Há 54 anos, entre 31 de março e 1º de abril de 1964, um golpe militar destituía o então presidente João Goulart e implantava a ditadura empresarial-militar no Brasil (1964-1985) que resultou em milhares de vítimas em todo o país junto com a implementação de uma política econômica de industrialização e arrocho salarial em benefício dos grandes monopólios.

Ao menos 50 mil pessoas foram, de alguma forma, afetadas e tiveram direitos violados pela repressão durante a ditadura empresarial-militar, segundo o relatório final da Comissão Nacional da Verdade, divulgado no final de 2014. O número inclui presos, exilados, torturados, mas também familiares que perderam algum parente nas ações durante o período de 1964 a 1985, além de pessoas que sofreram algum tipo de perseguição.
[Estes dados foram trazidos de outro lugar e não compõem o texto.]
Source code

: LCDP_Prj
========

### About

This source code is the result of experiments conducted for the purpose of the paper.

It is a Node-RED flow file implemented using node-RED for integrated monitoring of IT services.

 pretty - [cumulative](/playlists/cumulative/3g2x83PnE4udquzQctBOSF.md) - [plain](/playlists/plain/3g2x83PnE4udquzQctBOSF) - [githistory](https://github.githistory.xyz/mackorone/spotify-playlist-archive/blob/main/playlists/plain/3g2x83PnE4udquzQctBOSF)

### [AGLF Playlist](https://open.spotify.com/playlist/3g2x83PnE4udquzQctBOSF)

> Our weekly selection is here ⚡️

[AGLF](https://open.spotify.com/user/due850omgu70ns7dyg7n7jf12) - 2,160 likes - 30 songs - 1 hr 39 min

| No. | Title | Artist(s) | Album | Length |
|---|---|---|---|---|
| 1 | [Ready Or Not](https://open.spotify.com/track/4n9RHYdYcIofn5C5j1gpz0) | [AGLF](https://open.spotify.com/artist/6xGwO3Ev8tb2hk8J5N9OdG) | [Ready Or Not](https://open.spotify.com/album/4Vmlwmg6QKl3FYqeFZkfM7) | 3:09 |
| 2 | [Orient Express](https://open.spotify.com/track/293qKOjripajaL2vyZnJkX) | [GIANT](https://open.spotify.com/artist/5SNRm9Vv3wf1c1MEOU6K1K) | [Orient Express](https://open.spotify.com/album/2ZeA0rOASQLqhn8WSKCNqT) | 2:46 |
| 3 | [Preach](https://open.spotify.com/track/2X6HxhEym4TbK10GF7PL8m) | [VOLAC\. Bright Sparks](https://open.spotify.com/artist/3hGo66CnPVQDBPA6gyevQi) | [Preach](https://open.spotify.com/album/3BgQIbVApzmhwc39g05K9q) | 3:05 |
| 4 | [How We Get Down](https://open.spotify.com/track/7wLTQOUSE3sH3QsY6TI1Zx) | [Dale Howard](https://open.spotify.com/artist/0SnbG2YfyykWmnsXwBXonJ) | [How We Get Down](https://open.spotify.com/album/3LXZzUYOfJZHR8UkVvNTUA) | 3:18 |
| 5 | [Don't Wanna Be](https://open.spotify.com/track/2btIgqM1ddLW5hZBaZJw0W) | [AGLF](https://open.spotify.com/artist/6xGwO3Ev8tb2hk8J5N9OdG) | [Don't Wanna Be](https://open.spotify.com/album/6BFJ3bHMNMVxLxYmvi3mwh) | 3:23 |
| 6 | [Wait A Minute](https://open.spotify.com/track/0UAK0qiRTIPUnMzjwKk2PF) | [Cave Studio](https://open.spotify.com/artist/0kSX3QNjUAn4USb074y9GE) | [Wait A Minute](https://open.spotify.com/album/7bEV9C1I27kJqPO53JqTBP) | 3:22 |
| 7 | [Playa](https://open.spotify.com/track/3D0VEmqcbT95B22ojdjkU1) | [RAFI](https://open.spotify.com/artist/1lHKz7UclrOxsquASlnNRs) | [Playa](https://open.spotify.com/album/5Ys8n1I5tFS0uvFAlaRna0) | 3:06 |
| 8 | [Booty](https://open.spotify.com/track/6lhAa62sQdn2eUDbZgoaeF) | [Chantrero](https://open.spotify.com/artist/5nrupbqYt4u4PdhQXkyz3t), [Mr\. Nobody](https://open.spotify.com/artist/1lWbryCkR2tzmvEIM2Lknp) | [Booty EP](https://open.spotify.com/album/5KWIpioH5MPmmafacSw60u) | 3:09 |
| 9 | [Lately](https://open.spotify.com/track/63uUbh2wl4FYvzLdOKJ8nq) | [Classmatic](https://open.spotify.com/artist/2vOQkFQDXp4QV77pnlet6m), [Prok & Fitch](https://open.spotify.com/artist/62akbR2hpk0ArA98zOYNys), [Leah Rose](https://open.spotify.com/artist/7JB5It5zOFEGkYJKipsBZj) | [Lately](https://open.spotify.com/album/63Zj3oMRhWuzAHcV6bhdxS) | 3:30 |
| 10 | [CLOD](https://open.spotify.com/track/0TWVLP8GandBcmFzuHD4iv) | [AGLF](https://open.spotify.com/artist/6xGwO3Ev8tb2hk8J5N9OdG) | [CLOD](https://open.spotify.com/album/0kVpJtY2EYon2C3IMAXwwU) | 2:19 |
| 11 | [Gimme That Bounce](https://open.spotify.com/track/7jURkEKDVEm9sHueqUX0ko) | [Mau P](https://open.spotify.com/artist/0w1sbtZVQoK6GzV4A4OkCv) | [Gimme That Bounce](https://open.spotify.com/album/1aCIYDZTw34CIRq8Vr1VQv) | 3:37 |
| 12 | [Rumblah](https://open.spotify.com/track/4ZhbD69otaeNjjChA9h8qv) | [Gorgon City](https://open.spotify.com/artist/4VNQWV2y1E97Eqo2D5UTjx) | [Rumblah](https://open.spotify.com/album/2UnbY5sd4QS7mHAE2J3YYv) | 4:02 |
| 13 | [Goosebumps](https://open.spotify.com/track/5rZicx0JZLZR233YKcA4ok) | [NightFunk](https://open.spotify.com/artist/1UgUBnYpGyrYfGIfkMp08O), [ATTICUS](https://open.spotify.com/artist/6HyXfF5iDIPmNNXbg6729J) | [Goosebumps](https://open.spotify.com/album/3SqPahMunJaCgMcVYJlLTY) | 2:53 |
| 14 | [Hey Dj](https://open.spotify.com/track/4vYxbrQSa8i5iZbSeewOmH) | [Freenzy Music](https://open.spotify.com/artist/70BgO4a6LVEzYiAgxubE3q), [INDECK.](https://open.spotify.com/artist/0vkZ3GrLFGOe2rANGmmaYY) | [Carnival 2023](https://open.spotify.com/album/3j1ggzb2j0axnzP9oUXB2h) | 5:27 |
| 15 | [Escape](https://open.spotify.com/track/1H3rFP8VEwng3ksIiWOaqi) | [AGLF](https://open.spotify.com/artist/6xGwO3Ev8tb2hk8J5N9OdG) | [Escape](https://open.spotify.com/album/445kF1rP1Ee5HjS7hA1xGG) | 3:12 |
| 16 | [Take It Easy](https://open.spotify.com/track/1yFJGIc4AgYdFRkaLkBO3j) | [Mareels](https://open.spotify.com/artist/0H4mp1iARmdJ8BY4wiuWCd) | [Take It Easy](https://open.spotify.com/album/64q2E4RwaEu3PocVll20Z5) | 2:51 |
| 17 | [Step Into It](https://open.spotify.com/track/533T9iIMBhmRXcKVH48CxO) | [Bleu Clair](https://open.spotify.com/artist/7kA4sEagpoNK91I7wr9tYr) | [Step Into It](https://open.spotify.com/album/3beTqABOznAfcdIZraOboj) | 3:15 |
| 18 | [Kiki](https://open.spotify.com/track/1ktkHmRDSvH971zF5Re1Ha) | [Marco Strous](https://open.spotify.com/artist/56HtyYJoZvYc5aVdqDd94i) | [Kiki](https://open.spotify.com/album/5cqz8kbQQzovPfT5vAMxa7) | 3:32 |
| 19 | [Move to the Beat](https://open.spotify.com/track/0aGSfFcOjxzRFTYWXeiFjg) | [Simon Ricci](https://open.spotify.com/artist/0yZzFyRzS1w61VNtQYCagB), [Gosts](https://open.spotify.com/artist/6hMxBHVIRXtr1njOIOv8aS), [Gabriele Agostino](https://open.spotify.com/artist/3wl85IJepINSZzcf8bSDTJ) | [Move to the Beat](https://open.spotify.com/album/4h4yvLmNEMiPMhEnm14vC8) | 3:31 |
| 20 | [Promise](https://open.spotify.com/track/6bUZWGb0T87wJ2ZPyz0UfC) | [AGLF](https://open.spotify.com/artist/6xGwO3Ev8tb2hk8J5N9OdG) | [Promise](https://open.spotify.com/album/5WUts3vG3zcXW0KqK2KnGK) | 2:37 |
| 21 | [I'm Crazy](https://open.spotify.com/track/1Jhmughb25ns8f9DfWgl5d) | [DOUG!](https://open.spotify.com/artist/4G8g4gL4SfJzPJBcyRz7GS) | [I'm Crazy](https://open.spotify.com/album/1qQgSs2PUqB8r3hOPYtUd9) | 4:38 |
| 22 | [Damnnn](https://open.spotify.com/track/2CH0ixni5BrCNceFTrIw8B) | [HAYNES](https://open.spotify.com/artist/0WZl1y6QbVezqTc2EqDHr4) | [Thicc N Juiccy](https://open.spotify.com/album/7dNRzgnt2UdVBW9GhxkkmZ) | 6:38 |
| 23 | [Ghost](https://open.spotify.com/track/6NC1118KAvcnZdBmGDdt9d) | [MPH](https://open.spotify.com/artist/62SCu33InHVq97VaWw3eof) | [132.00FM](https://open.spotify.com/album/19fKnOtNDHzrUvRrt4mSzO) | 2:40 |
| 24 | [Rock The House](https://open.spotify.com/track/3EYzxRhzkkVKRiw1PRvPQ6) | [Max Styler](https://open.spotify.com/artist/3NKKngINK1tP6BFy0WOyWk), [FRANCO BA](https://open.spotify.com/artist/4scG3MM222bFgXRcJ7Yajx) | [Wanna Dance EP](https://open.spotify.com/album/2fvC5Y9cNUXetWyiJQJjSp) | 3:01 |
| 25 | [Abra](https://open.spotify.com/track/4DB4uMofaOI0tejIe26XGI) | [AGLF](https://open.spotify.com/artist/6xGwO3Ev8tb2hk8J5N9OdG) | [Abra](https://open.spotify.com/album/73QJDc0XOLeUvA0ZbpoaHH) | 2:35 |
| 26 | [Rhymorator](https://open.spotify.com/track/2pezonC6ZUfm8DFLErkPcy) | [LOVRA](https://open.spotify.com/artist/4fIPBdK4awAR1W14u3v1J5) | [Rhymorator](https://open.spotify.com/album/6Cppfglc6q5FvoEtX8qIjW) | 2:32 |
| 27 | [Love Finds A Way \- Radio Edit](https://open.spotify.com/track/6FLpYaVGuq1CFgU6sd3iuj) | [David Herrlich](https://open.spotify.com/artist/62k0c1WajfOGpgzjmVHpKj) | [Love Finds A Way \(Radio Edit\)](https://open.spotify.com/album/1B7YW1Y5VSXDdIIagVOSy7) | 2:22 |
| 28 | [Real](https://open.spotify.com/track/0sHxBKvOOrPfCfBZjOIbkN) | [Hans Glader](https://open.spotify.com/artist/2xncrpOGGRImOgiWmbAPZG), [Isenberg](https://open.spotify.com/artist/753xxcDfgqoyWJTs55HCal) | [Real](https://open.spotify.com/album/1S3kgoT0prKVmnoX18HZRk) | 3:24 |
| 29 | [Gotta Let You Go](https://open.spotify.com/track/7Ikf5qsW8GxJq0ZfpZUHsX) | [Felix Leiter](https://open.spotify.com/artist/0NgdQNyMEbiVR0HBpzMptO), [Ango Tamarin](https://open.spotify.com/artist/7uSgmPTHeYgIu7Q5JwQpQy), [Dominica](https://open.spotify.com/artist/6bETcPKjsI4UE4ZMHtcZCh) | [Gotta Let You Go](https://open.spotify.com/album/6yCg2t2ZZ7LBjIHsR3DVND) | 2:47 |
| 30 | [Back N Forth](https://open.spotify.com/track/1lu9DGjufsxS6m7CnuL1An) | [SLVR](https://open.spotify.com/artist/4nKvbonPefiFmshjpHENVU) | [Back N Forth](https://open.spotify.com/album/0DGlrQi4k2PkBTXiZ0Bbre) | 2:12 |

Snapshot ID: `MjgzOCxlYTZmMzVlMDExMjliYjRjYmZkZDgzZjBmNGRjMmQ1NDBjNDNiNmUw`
Os chamados “anos de chumbo” deixaram marcas profundas no cotidiano da sociedade brasileira e se tornaram um divisor de águas na história do Brasil e da América Latina. Ana Maria Estevão, 1ª vice-presidente da Regional São Paulo e coordenadora da Comissão da Verdade do ANDES-SN, afirmou que a ausência de liberdade, a censura e a violência sofridas estão presentes até hoje em nossa sociedade, e os seus efeitos podem ser percebidos em toda a institucionalidade nacional, passando pelas universidades, e ainda pela crescente criminalização dos movimentos sociais, sindicais, populares e estudantis, com ações repressoras do braço armado do Estado.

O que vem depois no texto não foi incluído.